It’s time to end this nonsense push-pull between so-called realism and so-called speculative fiction. I feel like the various generations who came after me and the other X-ers will figure it out. Literature is literature. Margaret Atwood and Kazuo Ishiguro, among many others, have known this for years. Stop being a snob (on both sides). Also, I’ve never seen so many illustrative charts in one article before.

Imagine a football field of fiction. The left endzone perfectly imitates reality. The right endzone fully invents a new one. Art, being imperfect, can never reach either goal. But perhaps the left five-yard line is dotted with the dirty realism of Raymond Carver or researched historical fiction like Wolf Hall while the other five-yard line has the fantastic imaginings of Star Wars or Lord of the Rings.
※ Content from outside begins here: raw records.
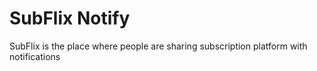 # SubFlix Notify
SubFlix is the place where people are sharing subscription platform with notifications 
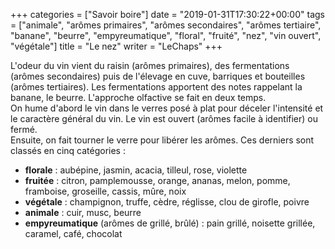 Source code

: +++
categories = ["Savoir boire"]
date = "2019-01-31T17:30:22+00:00"
tags = ["animale", "arômes primaires", "arômes secondaires", "arômes tertiaire", "banane", "beurre", "empyreumatique", "floral", "fruité", "nez", "vin ouvert", "végétale"] 
title = "Le nez"
writer = "LeChaps"
+++

L'odeur du vin vient du raisin (arômes primaires), des fermentations (arômes secondaires) puis de l'élevage en cuve, barriques et bouteilles (arômes tertiaires). Les fermentations apportent des notes rappelant la banane, le beurre. L'approche olfactive se fait en deux temps.  
On hume d'abord le vin dans le verres posé à plat pour déceler l'intensité et le caractère général du vin. Le vin est ouvert (arômes facile à identifier) ou fermé.  
Ensuite, on fait tourner le verre pour libérer les arômes. Ces derniers sont classés en cinq catégories : 

* **florale** : aubépine, jasmin, acacia, tilleul, rose, violette
* **fruitée** : citron, pamplemousse, orange, ananas, melon, pomme, framboise, groseille, cassis, mûre, noix
* **végétale** : champignon, truffe, cèdre, réglisse, clou de girofle, poivre
* **animale** : cuir, musc, beurre
* **empyreumatique** (arômes de grillé, brûlé) : pain grillé, noisette grillée, caramel, café, chocolat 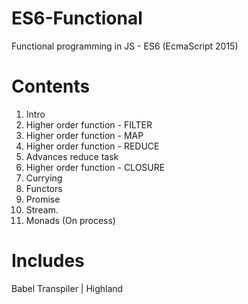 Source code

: # ES6-Functional
Functional programming in JS - ES6 (EcmaScript 2015)


# Contents
1. Intro
2. Higher order function - FILTER
3. Higher order function - MAP
4. Higher order function - REDUCE
5. Advances reduce task
6. Higher order function - CLOSURE
7. Currying
8. Functors
9. Promise
10. Stream.
11. Monads (On process)

# Includes
Babel Transpiler | Highland 
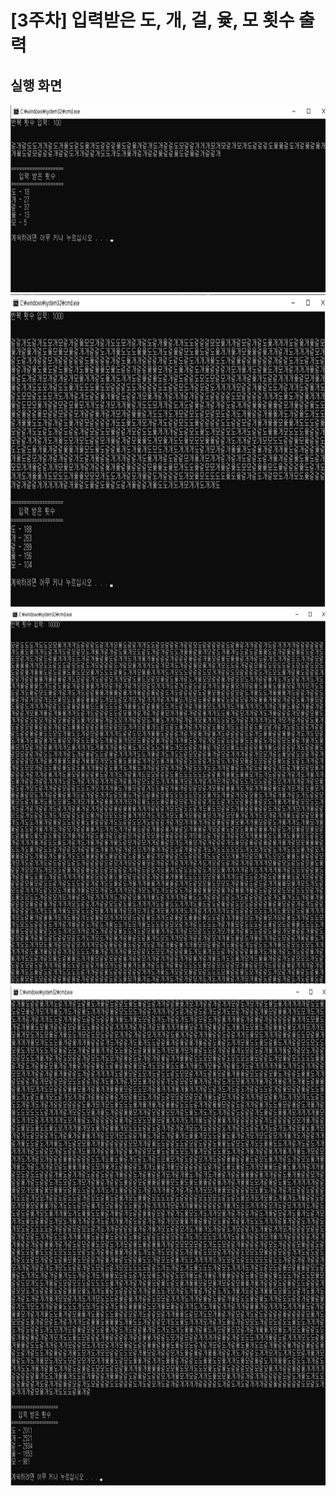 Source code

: # [3주차] 입력받은 도, 개, 걸, 윷, 모 횟수 출력



## 실행 화면

<img src="/Images/week03_result1.png" width="600" height="300" />

<img src="/Images/week03_result2.png" width="600" height="500" />

<img src="/Images/week03_result3.png" width="600" height="600" />

<img src="/Images/week03_result4.png" width="600" height="800" />

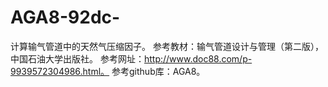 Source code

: # AGA8-92dc-
计算输气管道中的天然气压缩因子。
参考教材：输气管道设计与管理（第二版），中国石油大学出版社。
参考网址：http://www.doc88.com/p-9939572304986.html。
参考github库：AGA8。
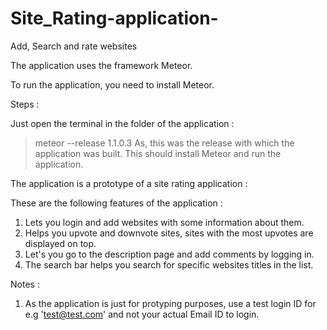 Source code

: # Site_Rating-application-
Add, Search  and rate websites 

The application uses the framework Meteor.

To run the application, you need to install Meteor.

Steps :

Just open the terminal in the folder of the application :

> meteor --release 1.1.0.3
As, this was the release with which the application was built. This should install Meteor and run the application. 


The application is a prototype of a site rating application :

These are the following features of the application : 
1. Lets you login and add websites with some information about them.
2. Helps you upvote and downvote sites, sites with the most upvotes are displayed on top. 
3. Let's you go to the description page and add comments by logging in. 
4. The search bar helps you search for specific websites titles in the list. 


Notes :
1. As the application is just for protyping purposes, use a test login ID for e.g 'test@test.com' and not your actual Email ID to login. 
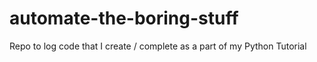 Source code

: # automate-the-boring-stuff
Repo to log code that I create / complete as a part of my Python Tutorial
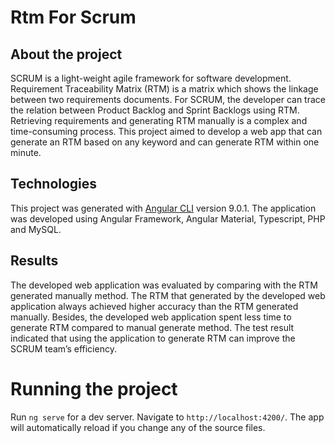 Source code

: # Rtm For Scrum
## About the project
SCRUM is a light-weight agile framework for software development. Requirement
Traceability Matrix (RTM) is a matrix which shows the linkage between two
requirements documents. For SCRUM, the developer can trace the relation between
Product Backlog and Sprint Backlogs using RTM. Retrieving requirements and
generating RTM manually is a complex and time-consuming process. This project
aimed to develop a web app that can generate an RTM based on any keyword and
can generate RTM within one minute. 

## Technologies
This project was generated with [Angular CLI](https://github.com/angular/angular-cli) version 9.0.1.
The application was developed using Angular Framework, Angular Material, Typescript, PHP and MySQL.

## Results
The developed web application was
evaluated by comparing with the RTM generated manually method. The RTM that
generated by the developed web application always achieved higher accuracy than
the RTM generated manually. Besides, the developed web application spent less time
to generate RTM compared to manual generate method. The test result indicated that
using the application to generate RTM can improve the SCRUM team’s efficiency.

# Running the project
Run `ng serve` for a dev server. Navigate to `http://localhost:4200/`. The app will automatically reload if you change any of the source files.

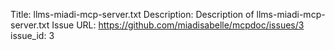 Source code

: Title: llms-miadi-mcp-server.txt
Description: Description of llms-miadi-mcp-server.txt
Issue URL: https://github.com/miadisabelle/mcpdoc/issues/3
issue_id: 3
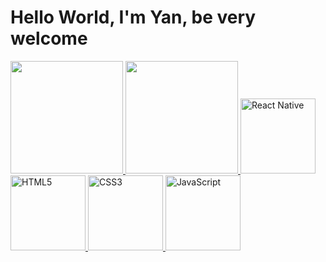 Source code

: # Hello World, I'm Yan, be very welcome

<table>
  <a href="https://github.com/YanWeberFrancelino">
  <img height="180em" src="https://github-readme-stats.vercel.app/api?username=YanWeberFrancelino&show_icons=true&theme=tokyonight&include_all_commits=true&count_private=true"/>
  <img height="180em" src="https://github-readme-stats.vercel.app/api/top-langs/?username=YanWeberFrancelino&layout=compact&langs_count=6&theme=tokyonight"/>
  <img src="https://upload.wikimedia.org/wikipedia/commons/thumb/a/a7/React-icon.svg/539px-React-icon.svg.png" width="120" alt="React Native">
  <img src="https://img.icons8.com/color/2x/html-5.png" width="120" alt="HTML5">
  <img src="https://img.icons8.com/color/2x/css3.png" width="120" alt="CSS3">
  <img src="https://static.vecteezy.com/system/resources/previews/027/127/560/non_2x/javascript-logo-javascript-icon-transparent-free-png.png" width="120" alt="JavaScript">
</table>

<!--<div> 
  <a href="" target="_blank"><img src="" target="_blank"></a>
  <a href="https://www.instagram.com/" target="_blank"><img src="" target="_blank"></a>
  <a href="https://www.twitch.tv/" target="_blank"><img src="" target="_blank"></a>
  <a href = "email: .com.br"><img src="" target="_blank"></a>
  <a href="https://www.linkedin.com/in/" target="_blank"><img src="" target="_blank"></a> 
</div>-->
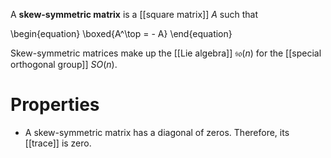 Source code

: A **skew-symmetric matrix** is a [[square matrix]] $A$ such that

\begin{equation}
\boxed{A^\top = - A}
\end{equation}

Skew-symmetric matrices make up the [[Lie algebra]] $\mathfrak{so}(n)$ for the [[special orthogonal group]] $SO(n)$.

# Properties

* A skew-symmetric matrix has a diagonal of zeros. Therefore, its [[trace]] is zero. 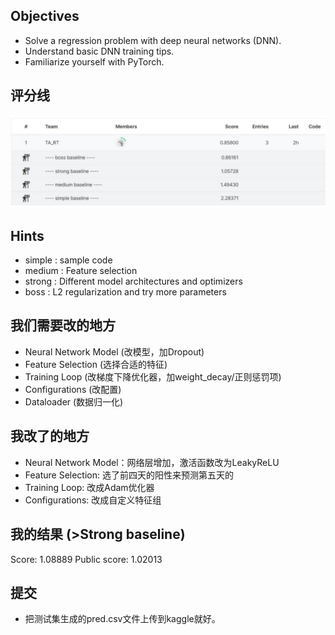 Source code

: 


## Objectives
* Solve a regression problem with deep neural networks (DNN).
* Understand basic DNN training tips.
* Familiarize yourself with PyTorch.

## 评分线
![Grading](./Grading.png)

## Hints
* simple : sample code
* medium : Feature selection
* strong : Different model architectures and optimizers
* boss : L2 regularization and try more parameters

## 我们需要改的地方
* Neural Network Model (改模型，加Dropout)
* Feature Selection (选择合适的特征)
* Training Loop (改梯度下降优化器，加weight_decay/正则惩罚项)
* Configurations (改配置)
* Dataloader (数据归一化)

## 我改了的地方
* Neural Network Model：网络层增加，激活函数改为LeakyReLU
* Feature Selection: 选了前四天的阳性来预测第五天的
* Training Loop: 改成Adam优化器
* Configurations: 改成自定义特征组

## 我的结果 (>Strong baseline)
Score: 1.08889
Public score: 1.02013

## 提交
* 把测试集生成的pred.csv文件上传到kaggle就好。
Everything to the left of the 50-yard line is “realism” and everything to the right of it is “science fiction and fantasy.”
This is how many readers, authors, and even critics view the terrain of literature. (And, yes, sadly many view it as a competition where we must choose a side.) Literary discourse often devolves into squabbling over the failed “realism” of stylized novels like Donna Tartt’s The Goldfinch and Hanya Yanagihara’s A Little Life or debates about whether magical realism is just fantasy for literary snobs.
Last year, an award-winning SFF author told me that non-realist literary authors like Karen Russell and Donald Barthelme were “actually science fiction and fantasy writers” while also mocking non-realist literary authors for “not even thinking through their worldbuilding.” The result is a big confused mess that leaves whole swaths of literature—fabulism, surrealism, hysterical realism, postmodernism, and so on—floating in the ether.
Realism is not a binary. It is at a minimum a spectrum. If you charted fictional realities on a football field, you’d find that work on the 45-yard “Realism” side is closer to the 45-yard “SFF” marker than it is to, say, Sally Rooney over the 8-yard line. But even a spectrum doesn’t accurately capture the vast ocean of fiction that takes our reality and heightens, stylizes, distorts, or warps it in different ways.